◆ Source records ◆
::::::::::

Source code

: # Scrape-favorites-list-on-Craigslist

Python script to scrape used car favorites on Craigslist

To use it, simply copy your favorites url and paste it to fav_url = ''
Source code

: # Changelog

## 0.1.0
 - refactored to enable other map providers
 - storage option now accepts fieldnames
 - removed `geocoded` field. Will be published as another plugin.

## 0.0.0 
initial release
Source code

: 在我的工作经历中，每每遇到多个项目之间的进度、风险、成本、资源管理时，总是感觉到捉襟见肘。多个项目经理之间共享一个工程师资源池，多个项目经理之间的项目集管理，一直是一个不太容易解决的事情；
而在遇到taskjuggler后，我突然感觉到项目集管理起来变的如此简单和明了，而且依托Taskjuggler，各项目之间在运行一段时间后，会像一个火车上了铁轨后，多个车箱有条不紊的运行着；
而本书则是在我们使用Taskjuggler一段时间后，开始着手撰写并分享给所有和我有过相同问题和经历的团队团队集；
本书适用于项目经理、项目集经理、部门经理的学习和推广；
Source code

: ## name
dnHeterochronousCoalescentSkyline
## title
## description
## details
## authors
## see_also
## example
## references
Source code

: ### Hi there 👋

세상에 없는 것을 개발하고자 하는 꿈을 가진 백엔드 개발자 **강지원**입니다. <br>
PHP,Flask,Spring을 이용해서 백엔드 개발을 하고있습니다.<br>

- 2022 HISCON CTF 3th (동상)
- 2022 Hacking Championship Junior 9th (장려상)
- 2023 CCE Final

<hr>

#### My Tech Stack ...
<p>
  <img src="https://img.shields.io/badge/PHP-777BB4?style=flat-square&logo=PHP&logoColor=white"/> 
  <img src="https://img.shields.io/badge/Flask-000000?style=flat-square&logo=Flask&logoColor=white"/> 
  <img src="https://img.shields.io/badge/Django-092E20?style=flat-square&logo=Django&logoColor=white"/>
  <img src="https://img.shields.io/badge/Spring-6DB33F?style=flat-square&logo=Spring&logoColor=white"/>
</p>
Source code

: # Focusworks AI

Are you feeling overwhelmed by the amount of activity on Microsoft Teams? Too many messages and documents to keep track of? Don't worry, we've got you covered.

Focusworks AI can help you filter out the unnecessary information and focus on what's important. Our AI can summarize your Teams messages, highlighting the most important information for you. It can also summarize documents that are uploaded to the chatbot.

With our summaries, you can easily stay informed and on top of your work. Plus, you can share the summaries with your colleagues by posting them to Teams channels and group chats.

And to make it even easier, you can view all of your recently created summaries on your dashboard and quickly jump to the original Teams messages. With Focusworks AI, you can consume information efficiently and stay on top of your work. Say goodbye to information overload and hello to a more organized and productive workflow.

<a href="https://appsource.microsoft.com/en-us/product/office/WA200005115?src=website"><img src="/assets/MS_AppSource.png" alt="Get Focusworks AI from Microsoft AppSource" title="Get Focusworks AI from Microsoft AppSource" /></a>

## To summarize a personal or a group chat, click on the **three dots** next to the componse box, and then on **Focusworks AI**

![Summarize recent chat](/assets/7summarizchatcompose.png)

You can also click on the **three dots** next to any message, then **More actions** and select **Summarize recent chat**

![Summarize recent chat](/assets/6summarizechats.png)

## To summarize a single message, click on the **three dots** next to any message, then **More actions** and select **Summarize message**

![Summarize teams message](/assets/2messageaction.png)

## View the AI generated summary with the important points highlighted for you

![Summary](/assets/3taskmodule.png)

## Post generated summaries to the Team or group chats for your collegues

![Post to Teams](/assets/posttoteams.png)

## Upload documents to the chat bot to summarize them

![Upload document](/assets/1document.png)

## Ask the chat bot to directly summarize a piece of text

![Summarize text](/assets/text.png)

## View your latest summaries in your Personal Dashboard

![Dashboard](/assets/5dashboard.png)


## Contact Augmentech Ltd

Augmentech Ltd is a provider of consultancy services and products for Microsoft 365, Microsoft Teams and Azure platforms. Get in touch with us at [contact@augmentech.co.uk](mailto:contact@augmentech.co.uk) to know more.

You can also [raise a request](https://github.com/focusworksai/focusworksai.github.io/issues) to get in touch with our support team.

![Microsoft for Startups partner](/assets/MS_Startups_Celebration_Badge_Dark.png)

::::::::::

◆ Task directions ◆
Your task is to retype the records above exactly.

◆ Your response ◆
Source code

: # Scrape-favorites-list-on-Craigslist

Python script to scrape used car favorites on Craigslist

To use it, simply copy your favorites url and paste it to fav_url = ''
Source code

: # Changelog

## 0.1.0
 - refactored to enable other map providers
 - storage option now accepts fieldnames
 - removed `geocoded` field. Will be published as another plugin.

## 0.0.0 
initial release
Source code

: 在我的工作经历中，每每遇到多个项目之间的进度、风险、成本、资源管理时，总是感觉到捉襟见肘。多个项目经理之间共享一个工程师资源池，多个项目经理之间的项目集管理，一直是一个不太容易解决的事情；
而在遇到taskjuggler后，我突然感觉到项目集管理起来变的如此简单和明了，而且依托Taskjuggler，各项目之间在运行一段时间后，会像一个火车上了铁轨后，多个车箱有条不紊的运行着；
而本书则是在我们使用Taskjuggler一段时间后，开始着手撰写并分享给所有和我有过相同问题和经历的团队团队集；
本书适用于项目经理、项目集经理、部门经理的学习和推广；
Source code

: ## name
dnHeterochronousCoalescentSkyline
## title
## description
## details
## authors
## see_also
## example
## references
Source code

: ### Hi there 👋

세상에 없는 것을 개발하고자 하는 꿈을 가진 백엔드 개발자 **강지원**입니다. <br>
PHP,Flask,Spring을 이용해서 백엔드 개발을 하고있습니다.<br>

- 2022 HISCON CTF 3th (동상)
- 2022 Hacking Championship Junior 9th (장려상)
- 2023 CCE Final

<hr>

#### My Tech Stack ...
<p>
  <img src="https://img.shields.io/badge/PHP-777BB4?style=flat-square&logo=PHP&logoColor=white"/> 
  <img src="https://img.shields.io/badge/Flask-000000?style=flat-square&logo=Flask&logoColor=white"/> 
  <img src="https://img.shields.io/badge/Django-092E20?style=flat-square&logo=Django&logoColor=white"/>
  <img src="https://img.shields.io/badge/Spring-6DB33F?style=flat-square&logo=Spring&logoColor=white"/>
</p>
Source code

: # Focusworks AI

Are you feeling overwhelmed by the amount of activity on Microsoft Teams? Too many messages and documents to keep track of? Don't worry, we've got you covered.

Focusworks AI can help you filter out the unnecessary information and focus on what's important. Our AI can summarize your Teams messages, highlighting the most important information for you. It can also summarize documents that are uploaded to the chatbot.

With our summaries, you can easily stay informed and on top of your work. Plus, you can share the summaries with your colleagues by posting them to Teams channels and group chats.

And to make it even easier, you can view all of your recently created summaries on your dashboard and quickly jump to the original Teams messages. With Focusworks AI, you can consume information efficiently and stay on top of your work. Say goodbye to information overload and hello to a more organized and productive workflow.

<a href="https://appsource.microsoft.com/en-us/product/office/WA200005115?src=website"><img src="/assets/MS_AppSource.png" alt="Get Focusworks AI from Microsoft AppSource" title="Get Focusworks AI from Microsoft AppSource" /></a>

## To summarize a personal or a group chat, click on the **three dots** next to the componse box, and then on **Focusworks AI**

![Summarize recent chat](/assets/7summarizchatcompose.png)

You can also click on the **three dots** next to any message, then **More actions** and select **Summarize recent chat**

![Summarize recent chat](/assets/6summarizechats.png)

## To summarize a single message, click on the **three dots** next to any message, then **More actions** and select **Summarize message**

![Summarize teams message](/assets/2messageaction.png)

## View the AI generated summary with the important points highlighted for you

![Summary](/assets/3taskmodule.png)

## Post generated summaries to the Team or group chats for your collegues

![Post to Teams](/assets/posttoteams.png)

## Upload documents to the chat bot to summarize them

![Upload document](/assets/1document.png)

## Ask the chat bot to directly summarize a piece of text

![Summarize text](/assets/text.png)

## View your latest summaries in your Personal Dashboard

![Dashboard](/assets/5dashboard.png)


## Contact Augmentech Ltd

Augmentech Ltd is a provider of consultancy services and products for Microsoft 365, Microsoft Teams and Azure platforms. Get in touch with us at [contact@augmentech.co.uk](mailto:contact@augmentech.co.uk) to know more.

You can also [raise a request](https://github.com/focusworksai/focusworksai.github.io/issues) to get in touch with our support team.

![Microsoft for Startups partner](/assets/MS_Startups_Celebration_Badge_Dark.png)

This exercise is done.